Another street food from the Caribbean that has gained popularity and adoption to Torontonians is Doubles. Originating from Trinidad and Tobago a staple for breakfast, Doubles are made of 2 fried flat dough called Baras and it is filled with curry Channa which are chickpeas that come with different sauces like hot pepper, pickled green mango and tamarind sauce.

What makes doubles even more awesome is that it is affordable ranging from $5 to $8 per doubles.


This a street food that traces back its roots from eastern and central Europe. Pierogis are dumplings that are either filled with potatoes, ground meat, mushrooms, sauerkraut, quarg and sometimes a sweet filling like fruits.

The savory Pierogis are boiled and then fried with butter and onions topped with sour cream, but here in North America, you will see some preparation topped with crispy bacon bits.

BBQ Ribs

During summer time in Toronto there are multiple rib fests across the city, it is part of a Toronto summer. Smoked ribs are usually from baby back ribs, spare ribs, or St. Louis style ribs.

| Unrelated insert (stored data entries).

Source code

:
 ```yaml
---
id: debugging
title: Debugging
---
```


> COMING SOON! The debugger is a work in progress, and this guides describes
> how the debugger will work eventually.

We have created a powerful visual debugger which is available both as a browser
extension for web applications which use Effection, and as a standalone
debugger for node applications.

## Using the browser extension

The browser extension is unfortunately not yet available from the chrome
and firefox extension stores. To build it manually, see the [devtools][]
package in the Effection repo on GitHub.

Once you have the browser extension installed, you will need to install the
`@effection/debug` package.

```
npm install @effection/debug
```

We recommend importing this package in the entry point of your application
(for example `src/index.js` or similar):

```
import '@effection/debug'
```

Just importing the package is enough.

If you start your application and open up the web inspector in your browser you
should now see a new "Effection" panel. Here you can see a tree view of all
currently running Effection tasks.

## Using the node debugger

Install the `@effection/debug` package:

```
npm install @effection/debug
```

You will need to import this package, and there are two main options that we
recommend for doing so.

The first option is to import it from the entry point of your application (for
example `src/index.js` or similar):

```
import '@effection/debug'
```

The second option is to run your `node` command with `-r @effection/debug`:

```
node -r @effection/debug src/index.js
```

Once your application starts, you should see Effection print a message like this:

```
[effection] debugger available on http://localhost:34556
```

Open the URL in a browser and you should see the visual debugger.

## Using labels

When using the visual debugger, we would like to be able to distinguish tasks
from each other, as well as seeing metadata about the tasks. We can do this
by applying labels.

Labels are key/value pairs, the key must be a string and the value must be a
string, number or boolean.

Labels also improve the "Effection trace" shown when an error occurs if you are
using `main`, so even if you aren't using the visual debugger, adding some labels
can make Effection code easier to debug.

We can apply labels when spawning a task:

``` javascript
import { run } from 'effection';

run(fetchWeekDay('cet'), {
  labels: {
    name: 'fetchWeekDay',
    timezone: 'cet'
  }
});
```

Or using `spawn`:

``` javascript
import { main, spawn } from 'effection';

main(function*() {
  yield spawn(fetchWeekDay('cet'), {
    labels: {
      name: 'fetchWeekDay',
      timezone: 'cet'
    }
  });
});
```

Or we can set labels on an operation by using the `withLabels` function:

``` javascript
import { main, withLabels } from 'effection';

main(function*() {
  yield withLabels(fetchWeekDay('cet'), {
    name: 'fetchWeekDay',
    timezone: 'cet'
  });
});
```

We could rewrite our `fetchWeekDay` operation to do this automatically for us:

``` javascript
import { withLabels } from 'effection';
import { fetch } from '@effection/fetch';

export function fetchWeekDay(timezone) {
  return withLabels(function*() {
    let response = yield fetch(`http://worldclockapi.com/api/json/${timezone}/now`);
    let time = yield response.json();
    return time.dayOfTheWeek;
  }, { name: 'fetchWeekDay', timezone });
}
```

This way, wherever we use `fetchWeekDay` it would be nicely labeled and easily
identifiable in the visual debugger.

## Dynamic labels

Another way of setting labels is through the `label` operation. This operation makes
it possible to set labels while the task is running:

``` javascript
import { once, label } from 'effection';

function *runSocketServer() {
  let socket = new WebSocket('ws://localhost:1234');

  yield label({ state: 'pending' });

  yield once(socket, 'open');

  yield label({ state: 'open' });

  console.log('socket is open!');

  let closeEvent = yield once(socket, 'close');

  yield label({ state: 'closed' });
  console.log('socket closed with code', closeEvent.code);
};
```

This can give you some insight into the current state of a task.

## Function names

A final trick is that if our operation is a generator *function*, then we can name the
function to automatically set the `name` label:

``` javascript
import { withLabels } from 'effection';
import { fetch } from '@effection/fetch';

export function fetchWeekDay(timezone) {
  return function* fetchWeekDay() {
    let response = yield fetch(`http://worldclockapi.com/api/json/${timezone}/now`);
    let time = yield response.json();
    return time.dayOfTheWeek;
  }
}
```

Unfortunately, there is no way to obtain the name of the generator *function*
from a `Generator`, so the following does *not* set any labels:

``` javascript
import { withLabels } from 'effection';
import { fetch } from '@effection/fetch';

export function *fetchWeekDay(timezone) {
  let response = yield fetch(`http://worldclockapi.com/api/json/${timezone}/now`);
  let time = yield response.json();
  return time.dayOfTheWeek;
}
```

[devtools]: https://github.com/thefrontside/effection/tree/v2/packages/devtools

Smoked for 3- 12 hours and doused with different in-house BBQ sauces upon serving and usually comes with sides like mac and cheese, cornbread etc.

Canadian Style Pizza

A Canadian style pizza is usually medium thick crust with 2-3 toppings. What sets this pizza apart is the way it is eaten. I have had different pizzas in North America and Asia and it is here only in Canada that a pizza is eaten with a dipping sauce.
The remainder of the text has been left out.